(WORK ORDER): Copy the data that follows exactly. Include no pictures.

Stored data

........

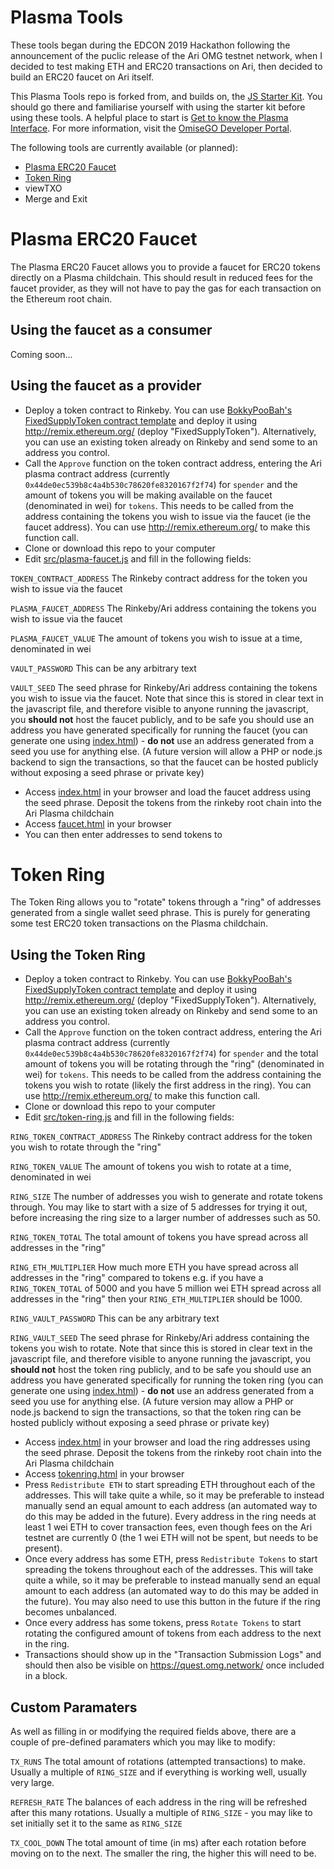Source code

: # Plasma Tools

These tools began during the EDCON 2019 Hackathon following the announcement of the puclic release of the Ari OMG testnet network, when I decided to test making ETH and ERC20 transactions on Ari, then decided to build an ERC20 faucet on Ari itself.

This Plasma Tools repo is forked from, and builds on, the [JS Starter Kit](https://github.com/omisego/js-starter-kit). You should go there and familiarise yourself with using the starter kit before using these tools. A helpful place to start is [Get to know the Plasma Interface](https://github.com/omisego/dev-portal/blob/master/guides/plasma_interface_from_browser.md). For more information, visit the [OmiseGO Developer Portal](https://developer.omisego.co/).

The following tools are currently available (or planned):

* [Plasma ERC20 Faucet](#plasma-erc20-faucet)
* [Token Ring](#token-ring)
* viewTXO
* Merge and Exit

# Plasma ERC20 Faucet

The Plasma ERC20 Faucet allows you to provide a faucet for ERC20 tokens directly on a Plasma childchain. This should result in reduced fees for the faucet provider, as they will not have to pay the gas for each transaction on the Ethereum root chain.

## Using the faucet as a consumer

Coming soon...

## Using the faucet as a provider

* Deploy a token contract to Rinkeby. You can use [BokkyPooBah's FixedSupplyToken contract template](https://github.com/bokkypoobah/Tokens/blob/master/contracts/FixedSupplyToken.sol) and deploy it using http://remix.ethereum.org/ (deploy "FixedSupplyToken"). Alternatively, you can use an existing token already on Rinkeby and send some to an address you control.
* Call the `Approve` function on the token contract address, entering the Ari plasma contract address (currently `0x44de0ec539b8c4a4b530c78620fe8320167f2f74`) for `spender` and the amount of tokens you will be making available on the faucet (denominated in wei) for `tokens`. This needs to be called from the address containing the tokens you wish to issue via the faucet (ie the faucet address). You can use http://remix.ethereum.org/ to make this function call.
* Clone or download this repo to your computer
* Edit [src/plasma-faucet.js](src/plasma-faucet.js) and fill in the following fields:

`TOKEN_CONTRACT_ADDRESS` The Rinkeby contract address for the token you wish to issue via the faucet

`PLASMA_FAUCET_ADDRESS` The Rinkeby/Ari address containing the tokens you wish to issue via the faucet

`PLASMA_FAUCET_VALUE` The amount of tokens you wish to issue at a time, denominated in wei

`VAULT_PASSWORD` This can be any arbitrary text

`VAULT_SEED` The seed phrase for Rinkeby/Ari address containing the tokens you wish to issue via the faucet. Note that since this is stored in clear text in the javascript file, and therefore visible to anyone running the javascript, you **should not** host the faucet publicly, and to be safe you should use an address you have generated specifically for running the faucet (you can generate one using [index.html](index.html)) - **do not** use an address generated from a seed you use for anything else. (A future version will allow a PHP or node.js backend to sign the transactions, so that the faucet can be hosted publicly without exposing a seed phrase or private key)

* Access [index.html](index.html) in your browser and load the faucet address using the seed phrase. Deposit the tokens from the rinkeby root chain into the Ari Plasma childchain
* Access [faucet.html](faucet.html) in your browser
* You can then enter addresses to send tokens to

# Token Ring

The Token Ring allows you to "rotate" tokens through a "ring" of addresses generated from a single wallet seed phrase. This is purely for generating some test ERC20 token transactions on the Plasma childchain.

## Using the Token Ring

* Deploy a token contract to Rinkeby. You can use [BokkyPooBah's FixedSupplyToken contract template](https://github.com/bokkypoobah/Tokens/blob/master/contracts/FixedSupplyToken.sol) and deploy it using http://remix.ethereum.org/ (deploy "FixedSupplyToken"). Alternatively, you can use an existing token already on Rinkeby and send some to an address you control.
* Call the `Approve` function on the token contract address, entering the Ari plasma contract address (currently `0x44de0ec539b8c4a4b530c78620fe8320167f2f74`) for `spender` and the total amount of tokens you will be rotating through the "ring" (denominated in wei) for `tokens`. This needs to be called from the address containing the tokens you wish to rotate (likely the first address in the ring). You can use http://remix.ethereum.org/ to make this function call.
* Clone or download this repo to your computer
* Edit [src/token-ring.js](src/token-ring.js) and fill in the following fields:

`RING_TOKEN_CONTRACT_ADDRESS` The Rinkeby contract address for the token you wish to rotate through the "ring"

`RING_TOKEN_VALUE` The amount of tokens you wish to rotate at a time, denominated in wei

`RING_SIZE` The number of addresses you wish to generate and rotate tokens through. You may like to start with a size of 5 addresses for trying it out, before increasing the ring size to a larger number of addresses such as 50.

`RING_TOKEN_TOTAL` The total amount of tokens you have spread across all addresses in the "ring"

`RING_ETH_MULTIPLIER` How much more ETH you have spread across all addresses in the "ring" compared to tokens e.g. if you have a `RING_TOKEN_TOTAL` of 5000 and you have 5 million wei ETH spread across all addresses in the "ring" then your `RING_ETH_MULTIPLIER` should be 1000.

`RING_VAULT_PASSWORD` This can be any arbitrary text

`RING_VAULT_SEED` The seed phrase for Rinkeby/Ari address containing the tokens you wish to rotate. Note that since this is stored in clear text in the javascript file, and therefore visible to anyone running the javascript, you **should not** host the token ring publicly, and to be safe you should use an address you have generated specifically for running the token ring (you can generate one using [index.html](index.html)) - **do not** use an address generated from a seed you use for anything else. (A future version may allow a PHP or node.js backend to sign the transactions, so that the token ring can be hosted publicly without exposing a seed phrase or private key)

* Access [index.html](index.html) in your browser and load the ring addresses using the seed phrase. Deposit the tokens from the rinkeby root chain into the Ari Plasma childchain
* Access [tokenring.html](tokenring.html) in your browser
* Press `Redistribute ETH` to start spreading ETH throughout each of the addresses. This will take quite a while, so it may be preferable to instead manually send an equal amount to each address (an automated way to do this may be added in the future). Every address in the ring needs at least 1 wei ETH to cover transaction fees, even though fees on the Ari testnet are currently 0 (the 1 wei ETH will not be spent, but needs to be present).
* Once every address has some ETH, press `Redistribute Tokens` to start spreading the tokens throughout each of the addresses. This will take quite a while, so it may be preferable to instead manually send an equal amount to each address (an automated way to do this may be added in the future). You may also need to use this button in the future if the ring becomes unbalanced.
* Once every address has some tokens, press `Rotate Tokens` to start rotating the configured amount of tokens from each address to the next in the ring.
* Transactions should show up in the "Transaction Submission Logs" and should then also be visible on https://quest.omg.network/ once included in a block.

## Custom Paramaters

As well as filling in or modifying the required fields above, there are a couple of pre-defined paramaters which you may like to modify:

`TX_RUNS` The total amount of rotations (attempted transactions) to make. Usually a multiple of `RING_SIZE` and if everything is working well, usually very large.

`REFRESH_RATE` The balances of each address in the ring will be refreshed after this many rotations. Usually a multiple of `RING_SIZE` - you may like to set initially set it to the same as `RING_SIZE`

`TX_COOL_DOWN` The total amount of time (in ms) after each rotation before moving on to the next. The smaller the ring, the higher this will need to be.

........

(REPLY):
Source code

: # Plasma Tools

These tools began during the EDCON 2019 Hackathon following the announcement of the puclic release of the Ari OMG testnet network, when I decided to test making ETH and ERC20 transactions on Ari, then decided to build an ERC20 faucet on Ari itself.

This Plasma Tools repo is forked from, and builds on, the [JS Starter Kit](https://github.com/omisego/js-starter-kit). You should go there and familiarise yourself with using the starter kit before using these tools. A helpful place to start is [Get to know the Plasma Interface](https://github.com/omisego/dev-portal/blob/master/guides/plasma_interface_from_browser.md). For more information, visit the [OmiseGO Developer Portal](https://developer.omisego.co/).

The following tools are currently available (or planned):

* [Plasma ERC20 Faucet](#plasma-erc20-faucet)
* [Token Ring](#token-ring)
* viewTXO
* Merge and Exit

# Plasma ERC20 Faucet

The Plasma ERC20 Faucet allows you to provide a faucet for ERC20 tokens directly on a Plasma childchain. This should result in reduced fees for the faucet provider, as they will not have to pay the gas for each transaction on the Ethereum root chain.

## Using the faucet as a consumer

Coming soon...

## Using the faucet as a provider

* Deploy a token contract to Rinkeby. You can use [BokkyPooBah's FixedSupplyToken contract template](https://github.com/bokkypoobah/Tokens/blob/master/contracts/FixedSupplyToken.sol) and deploy it using http://remix.ethereum.org/ (deploy "FixedSupplyToken"). Alternatively, you can use an existing token already on Rinkeby and send some to an address you control.
* Call the `Approve` function on the token contract address, entering the Ari plasma contract address (currently `0x44de0ec539b8c4a4b530c78620fe8320167f2f74`) for `spender` and the amount of tokens you will be making available on the faucet (denominated in wei) for `tokens`. This needs to be called from the address containing the tokens you wish to issue via the faucet (ie the faucet address). You can use http://remix.ethereum.org/ to make this function call.
* Clone or download this repo to your computer
* Edit [src/plasma-faucet.js](src/plasma-faucet.js) and fill in the following fields:

`TOKEN_CONTRACT_ADDRESS` The Rinkeby contract address for the token you wish to issue via the faucet

`PLASMA_FAUCET_ADDRESS` The Rinkeby/Ari address containing the tokens you wish to issue via the faucet

`PLASMA_FAUCET_VALUE` The amount of tokens you wish to issue at a time, denominated in wei

`VAULT_PASSWORD` This can be any arbitrary text

`VAULT_SEED` The seed phrase for Rinkeby/Ari address containing the tokens you wish to issue via the faucet. Note that since this is stored in clear text in the javascript file, and therefore visible to anyone running the javascript, you **should not** host the faucet publicly, and to be safe you should use an address you have generated specifically for running the faucet (you can generate one using [index.html](index.html)) - **do not** use an address generated from a seed you use for anything else. (A future version will allow a PHP or node.js backend to sign the transactions, so that the faucet can be hosted publicly without exposing a seed phrase or private key)

* Access [index.html](index.html) in your browser and load the faucet address using the seed phrase. Deposit the tokens from the rinkeby root chain into the Ari Plasma childchain
* Access [faucet.html](faucet.html) in your browser
* You can then enter addresses to send tokens to

# Token Ring

The Token Ring allows you to "rotate" tokens through a "ring" of addresses generated from a single wallet seed phrase. This is purely for generating some test ERC20 token transactions on the Plasma childchain.

## Using the Token Ring

* Deploy a token contract to Rinkeby. You can use [BokkyPooBah's FixedSupplyToken contract template](https://github.com/bokkypoobah/Tokens/blob/master/contracts/FixedSupplyToken.sol) and deploy it using http://remix.ethereum.org/ (deploy "FixedSupplyToken"). Alternatively, you can use an existing token already on Rinkeby and send some to an address you control.
* Call the `Approve` function on the token contract address, entering the Ari plasma contract address (currently `0x44de0ec539b8c4a4b530c78620fe8320167f2f74`) for `spender` and the total amount of tokens you will be rotating through the "ring" (denominated in wei) for `tokens`. This needs to be called from the address containing the tokens you wish to rotate (likely the first address in the ring). You can use http://remix.ethereum.org/ to make this function call.
* Clone or download this repo to your computer
* Edit [src/token-ring.js](src/token-ring.js) and fill in the following fields:

`RING_TOKEN_CONTRACT_ADDRESS` The Rinkeby contract address for the token you wish to rotate through the "ring"

`RING_TOKEN_VALUE` The amount of tokens you wish to rotate at a time, denominated in wei

`RING_SIZE` The number of addresses you wish to generate and rotate tokens through. You may like to start with a size of 5 addresses for trying it out, before increasing the ring size to a larger number of addresses such as 50.

`RING_TOKEN_TOTAL` The total amount of tokens you have spread across all addresses in the "ring"

`RING_ETH_MULTIPLIER` How much more ETH you have spread across all addresses in the "ring" compared to tokens e.g. if you have a `RING_TOKEN_TOTAL` of 5000 and you have 5 million wei ETH spread across all addresses in the "ring" then your `RING_ETH_MULTIPLIER` should be 1000.

`RING_VAULT_PASSWORD` This can be any arbitrary text

`RING_VAULT_SEED` The seed phrase for Rinkeby/Ari address containing the tokens you wish to rotate. Note that since this is stored in clear text in the javascript file, and therefore visible to anyone running the javascript, you **should not** host the token ring publicly, and to be safe you should use an address you have generated specifically for running the token ring (you can generate one using [index.html](index.html)) - **do not** use an address generated from a seed you use for anything else. (A future version may allow a PHP or node.js backend to sign the transactions, so that the token ring can be hosted publicly without exposing a seed phrase or private key)

* Access [index.html](index.html) in your browser and load the ring addresses using the seed phrase. Deposit the tokens from the rinkeby root chain into the Ari Plasma childchain
* Access [tokenring.html](tokenring.html) in your browser
* Press `Redistribute ETH` to start spreading ETH throughout each of the addresses. This will take quite a while, so it may be preferable to instead manually send an equal amount to each address (an automated way to do this may be added in the future). Every address in the ring needs at least 1 wei ETH to cover transaction fees, even though fees on the Ari testnet are currently 0 (the 1 wei ETH will not be spent, but needs to be present).
* Once every address has some ETH, press `Redistribute Tokens` to start spreading the tokens throughout each of the addresses. This will take quite a while, so it may be preferable to instead manually send an equal amount to each address (an automated way to do this may be added in the future). You may also need to use this button in the future if the ring becomes unbalanced.
* Once every address has some tokens, press `Rotate Tokens` to start rotating the configured amount of tokens from each address to the next in the ring.
* Transactions should show up in the "Transaction Submission Logs" and should then also be visible on https://quest.omg.network/ once included in a block.

## Custom Paramaters

As well as filling in or modifying the required fields above, there are a couple of pre-defined paramaters which you may like to modify:

`TX_RUNS` The total amount of rotations (attempted transactions) to make. Usually a multiple of `RING_SIZE` and if everything is working well, usually very large.

`REFRESH_RATE` The balances of each address in the ring will be refreshed after this many rotations. Usually a multiple of `RING_SIZE` - you may like to set initially set it to the same as `RING_SIZE`

`TX_COOL_DOWN` The total amount of time (in ms) after each rotation before moving on to the next. The smaller the ring, the higher this will need to be.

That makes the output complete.